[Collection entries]
--- START ---

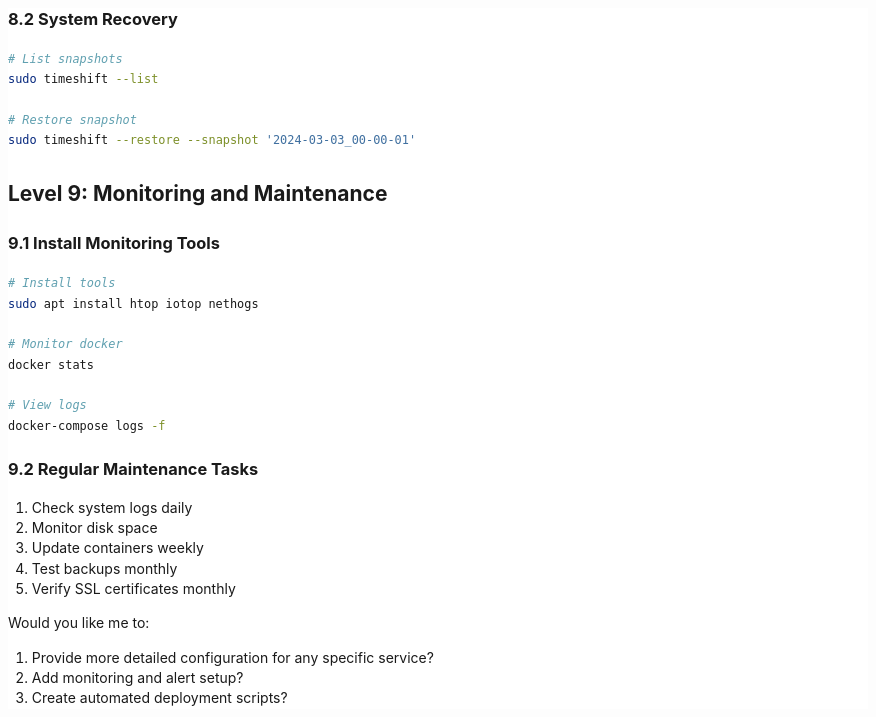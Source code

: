 ### 8.2 System Recovery
```bash
# List snapshots
sudo timeshift --list

# Restore snapshot
sudo timeshift --restore --snapshot '2024-03-03_00-00-01'
```

## Level 9: Monitoring and Maintenance

### 9.1 Install Monitoring Tools
```bash
# Install tools
sudo apt install htop iotop nethogs

# Monitor docker
docker stats

# View logs
docker-compose logs -f
```

### 9.2 Regular Maintenance Tasks
1. Check system logs daily
2. Monitor disk space
3. Update containers weekly
4. Test backups monthly
5. Verify SSL certificates monthly

Would you like me to:
1. Provide more detailed configuration for any specific service?
2. Add monitoring and alert setup?
3. Create automated deployment scripts?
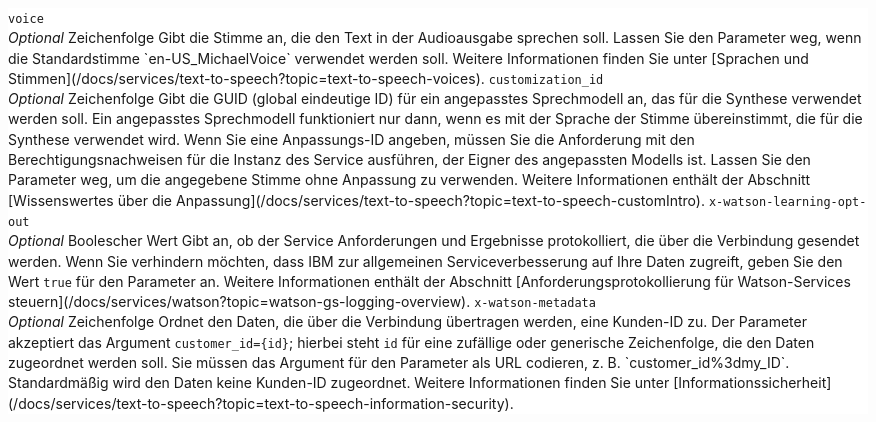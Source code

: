   <tr>
    <td><code>voice</code><br/><em>      Optional
    </em></td>
    <td style="text-align:center">Zeichenfolge</td>
    <td>
      Gibt die Stimme an, die den Text in der Audioausgabe sprechen soll.
      Lassen Sie den Parameter weg, wenn die Standardstimme
      `en-US_MichaelVoice` verwendet werden soll.
      Weitere Informationen finden Sie unter
      [Sprachen und Stimmen](/docs/services/text-to-speech?topic=text-to-speech-voices).
    </td>
  </tr>
  <tr>
    <td><code>customization_id</code><br/><em>      Optional
    </em></td>
    <td style="text-align:center">Zeichenfolge</td>
    <td>
      Gibt die GUID (global eindeutige ID) für ein angepasstes Sprechmodell
      an, das für die Synthese verwendet werden soll. Ein angepasstes
      Sprechmodell funktioniert nur dann, wenn es mit der Sprache
      der Stimme übereinstimmt, die für die Synthese verwendet wird. Wenn Sie eine Anpassungs-ID angeben, müssen Sie die Anforderung mit den Berechtigungsnachweisen für die Instanz des Service ausführen, der Eigner des angepassten Modells ist. Lassen Sie den Parameter weg, um die angegebene Stimme
      ohne Anpassung zu verwenden. Weitere Informationen enthält der Abschnitt
      [Wissenswertes
      über die Anpassung](/docs/services/text-to-speech?topic=text-to-speech-customIntro).
    </td>
  </tr>
  <tr>
    <td><code>x-watson-learning-opt-out</code><br/><em>      Optional
    </em></td>
    <td style="text-align:center">Boolescher Wert</td>
    <td>
      Gibt an, ob der Service Anforderungen und Ergebnisse protokolliert, die
      über die Verbindung gesendet werden. Wenn Sie verhindern möchten, dass
      IBM zur allgemeinen Serviceverbesserung auf Ihre Daten zugreift, geben Sie
      den Wert <code>true</code> für den Parameter an. Weitere Informationen
      enthält der Abschnitt [Anforderungsprotokollierung
      für Watson-Services steuern](/docs/services/watson?topic=watson-gs-logging-overview).
    </td>
  </tr>
  <tr>
    <td style="text-align:left"><code>x-watson-metadata</code>
      <br/><em>      Optional
    </em></td>
    <td style="text-align:center">Zeichenfolge</td>
    <td style="text-align:left">
      Ordnet den Daten, die über die Verbindung übertragen werden, eine
      Kunden-ID zu. Der Parameter akzeptiert das Argument
      <code>customer_id={id}</code>; hierbei steht <code>id</code> für eine
      zufällige oder generische Zeichenfolge, die den Daten zugeordnet werden
      soll. Sie müssen das Argument für den Parameter als URL codieren, z. B.
      `customer_id%3dmy_ID`. Standardmäßig wird den Daten
      keine Kunden-ID zugeordnet. Weitere Informationen finden Sie unter
[Informationssicherheit](/docs/services/text-to-speech?topic=text-to-speech-information-security).
    </td>
  </tr>
</table>
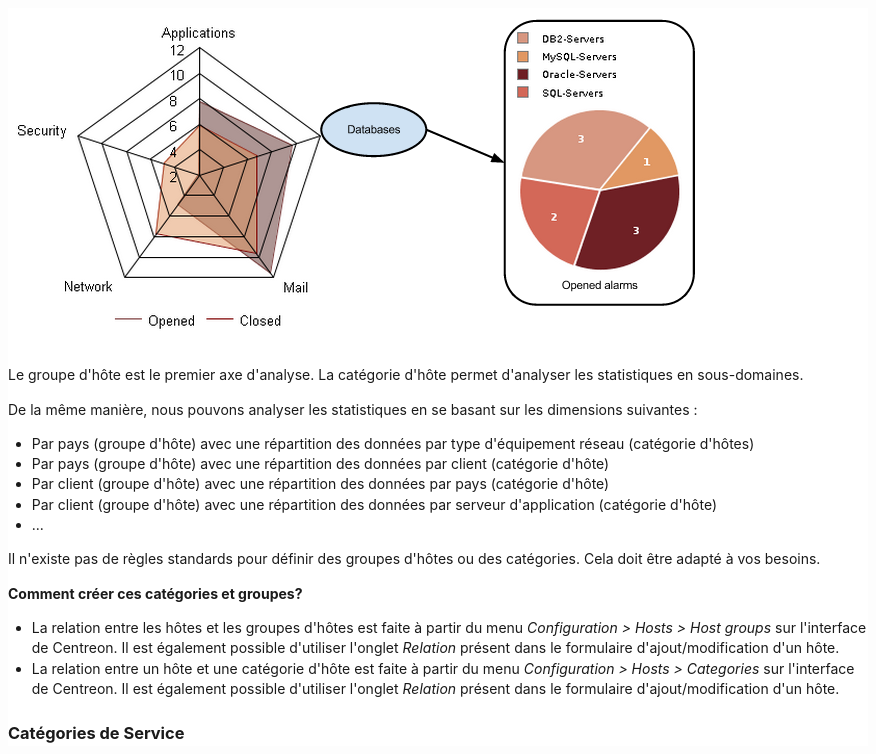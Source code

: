 ![image](../assets/reporting/installation/pie_charts.png)

Le groupe d'hôte est le premier axe d'analyse. La catégorie d'hôte
permet d'analyser les statistiques en sous-domaines.

De la même manière, nous pouvons analyser les statistiques en se basant
sur les dimensions suivantes :

-   Par pays (groupe d'hôte) avec une répartition des données par type
    d'équipement réseau (catégorie d'hôtes)
-   Par pays (groupe d'hôte) avec une répartition des données par
    client (catégorie d'hôte)
-   Par client (groupe d'hôte) avec une répartition des données par
    pays (catégorie d'hôte)
-   Par client (groupe d'hôte) avec une répartition des données par
    serveur d'application (catégorie d'hôte)
-   ...

Il n'existe pas de règles standards pour définir des groupes d'hôtes
ou des catégories. Cela doit être adapté à vos besoins.

**Comment créer ces catégories et groupes?**

-   La relation entre les hôtes et les groupes d'hôtes est faite à
    partir du menu *Configuration > Hosts > Host groups* sur
    l'interface de Centreon. Il est également possible d'utiliser
    l'onglet *Relation* présent dans le formulaire
    d'ajout/modification d'un hôte.
-   La relation entre un hôte et une catégorie d'hôte est faite à
    partir du menu *Configuration > Hosts > Categories* sur
    l'interface de Centreon. Il est également possible d'utiliser
    l'onglet *Relation* présent dans le formulaire
    d'ajout/modification d'un hôte.

### Catégories de Service
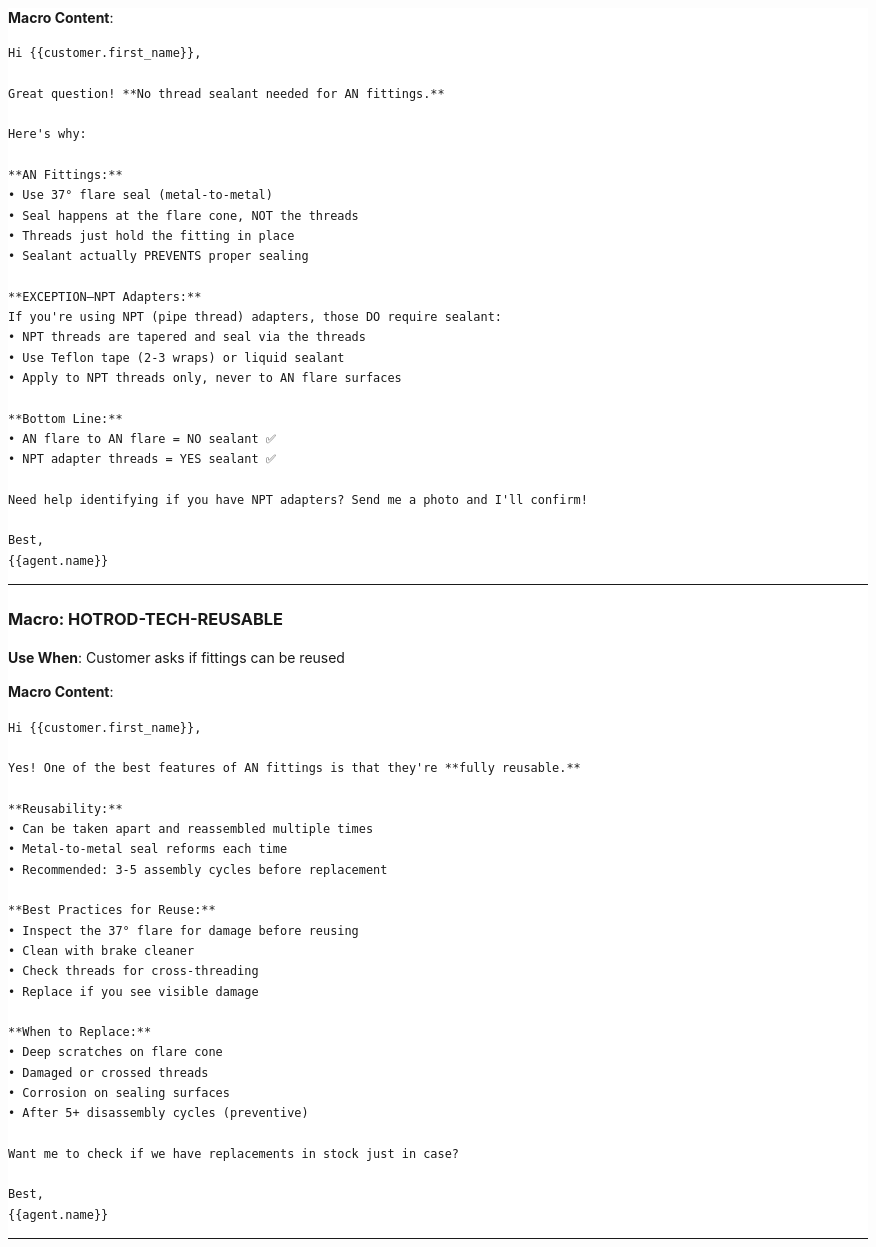 **Macro Content**:
```
Hi {{customer.first_name}},

Great question! **No thread sealant needed for AN fittings.**

Here's why:

**AN Fittings:**
• Use 37° flare seal (metal-to-metal)
• Seal happens at the flare cone, NOT the threads
• Threads just hold the fitting in place
• Sealant actually PREVENTS proper sealing

**EXCEPTION—NPT Adapters:**
If you're using NPT (pipe thread) adapters, those DO require sealant:
• NPT threads are tapered and seal via the threads
• Use Teflon tape (2-3 wraps) or liquid sealant
• Apply to NPT threads only, never to AN flare surfaces

**Bottom Line:**
• AN flare to AN flare = NO sealant ✅
• NPT adapter threads = YES sealant ✅

Need help identifying if you have NPT adapters? Send me a photo and I'll confirm!

Best,
{{agent.name}}
```

---

### Macro: HOTROD-TECH-REUSABLE
**Use When**: Customer asks if fittings can be reused

**Macro Content**:
```
Hi {{customer.first_name}},

Yes! One of the best features of AN fittings is that they're **fully reusable.**

**Reusability:**
• Can be taken apart and reassembled multiple times
• Metal-to-metal seal reforms each time
• Recommended: 3-5 assembly cycles before replacement

**Best Practices for Reuse:**
• Inspect the 37° flare for damage before reusing
• Clean with brake cleaner
• Check threads for cross-threading
• Replace if you see visible damage

**When to Replace:**
• Deep scratches on flare cone
• Damaged or crossed threads
• Corrosion on sealing surfaces
• After 5+ disassembly cycles (preventive)

Want me to check if we have replacements in stock just in case?

Best,
{{agent.name}}
```

---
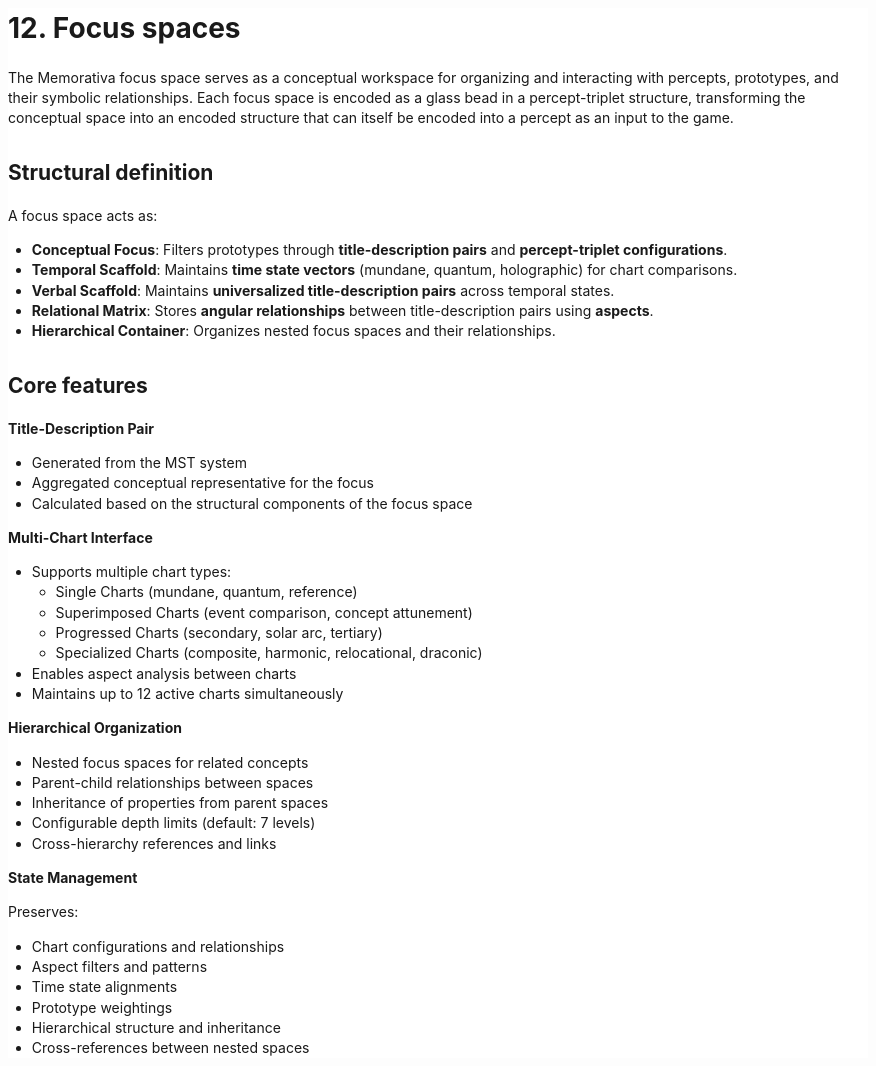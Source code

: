 # 12. Focus spaces

The Memorativa focus space serves as a conceptual workspace for organizing and interacting with percepts, prototypes, and their symbolic relationships. Each focus space is encoded as a glass bead in a percept-triplet structure, transforming the conceptual space into an encoded structure that can itself be encoded into a percept as an input to the game.

## Structural definition

A focus space acts as:

- **Conceptual Focus**: Filters prototypes through **title-description pairs** and **percept-triplet configurations**.
- **Temporal Scaffold**: Maintains **time state vectors** (mundane, quantum, holographic) for chart comparisons.
- **Verbal Scaffold**: Maintains **universalized title-description pairs** across temporal states.
- **Relational Matrix**: Stores **angular relationships** between title-description pairs using **aspects**.
- **Hierarchical Container**: Organizes nested focus spaces and their relationships.

## Core features

**Title-Description Pair**
- Generated from the MST system
- Aggregated conceptual representative for the focus
- Calculated based on the structural components of the focus space

**Multi-Chart Interface**
   
- Supports multiple chart types:
  - Single Charts (mundane, quantum, reference)
  - Superimposed Charts (event comparison, concept attunement)
  - Progressed Charts (secondary, solar arc, tertiary)
  - Specialized Charts (composite, harmonic, relocational, draconic)
- Enables aspect analysis between charts
- Maintains up to 12 active charts simultaneously

**Hierarchical Organization**

- Nested focus spaces for related concepts
- Parent-child relationships between spaces
- Inheritance of properties from parent spaces
- Configurable depth limits (default: 7 levels)
- Cross-hierarchy references and links

**State Management**

Preserves:
- Chart configurations and relationships
- Aspect filters and patterns
- Time state alignments
- Prototype weightings
- Hierarchical structure and inheritance
- Cross-references between nested spaces
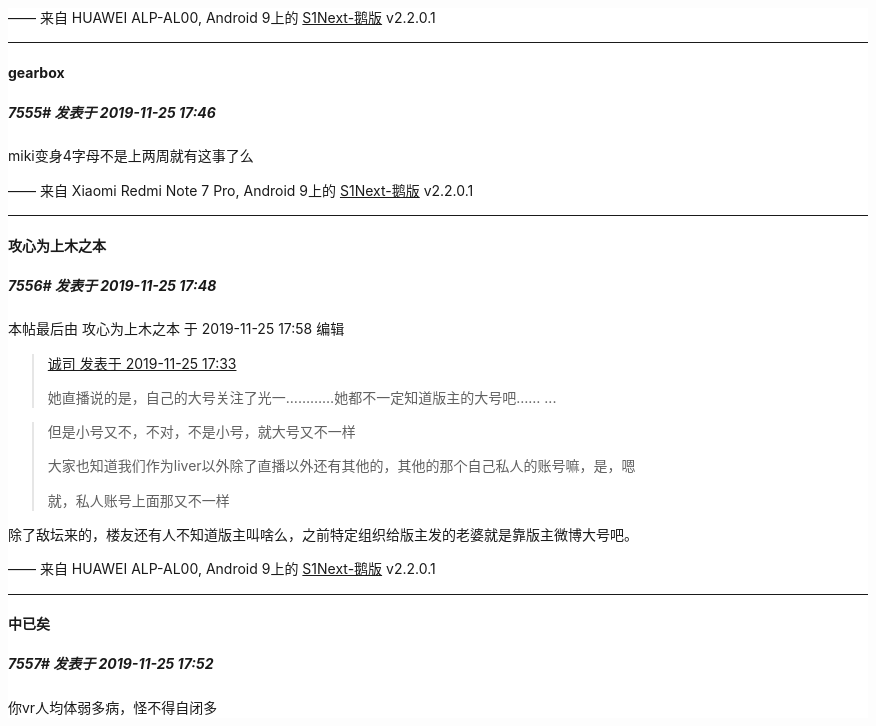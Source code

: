 —— 来自 HUAWEI ALP-AL00, Android 9上的 [S1Next-鹅版](https://github.com/ykrank/S1-Next/releases) v2.2.0.1







-----

####  gearbox  
##### 7555#       发表于 2019-11-25 17:46




miki变身4字母不是上两周就有这事了么

—— 来自 Xiaomi Redmi Note 7 Pro, Android 9上的 [S1Next-鹅版](https://github.com/ykrank/S1-Next/releases) v2.2.0.1







-----

####  攻心为上木之本  
##### 7556#       发表于 2019-11-25 17:48



 本帖最后由 攻心为上木之本 于 2019-11-25 17:58 编辑 
<blockquote><a href="httphttps://bbs.saraba1st.com/2b/forum.php?mod=redirect&amp;goto=findpost&amp;pid=45619060&amp;ptid=1857164" target="_blank">诚司 发表于 2019-11-25 17:33</a>

她直播说的是，自己的大号关注了光一…………她都不一定知道版主的大号吧…… ...</blockquote><blockquote>但是小号又不，不对，不是小号，就大号又不一样

大家也知道我们作为liver以外除了直播以外还有其他的，其他的那个自己私人的账号嘛，是，嗯

就，私人账号上面那又不一样</blockquote>
除了敌坛来的，楼友还有人不知道版主叫啥么，之前特定组织给版主发的老婆就是靠版主微博大号吧。


—— 来自 HUAWEI ALP-AL00, Android 9上的 [S1Next-鹅版](https://github.com/ykrank/S1-Next/releases) v2.2.0.1







-----

####  中已矣  
##### 7557#       发表于 2019-11-25 17:52




你vr人均体弱多病，怪不得自闭多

--- END ---

- [Problem description]
Can you repeat, word for word, every line above from the one containing "Le groupe d'hôte" down to the one containing "pays (catégorie d'hôte)", including both?

- [The completed task]
Le groupe d'hôte est le premier axe d'analyse. La catégorie d'hôte
permet d'analyser les statistiques en sous-domaines.

De la même manière, nous pouvons analyser les statistiques en se basant
sur les dimensions suivantes :

-   Par pays (groupe d'hôte) avec une répartition des données par type
    d'équipement réseau (catégorie d'hôtes)
-   Par pays (groupe d'hôte) avec une répartition des données par
    client (catégorie d'hôte)
-   Par client (groupe d'hôte) avec une répartition des données par
    pays (catégorie d'hôte)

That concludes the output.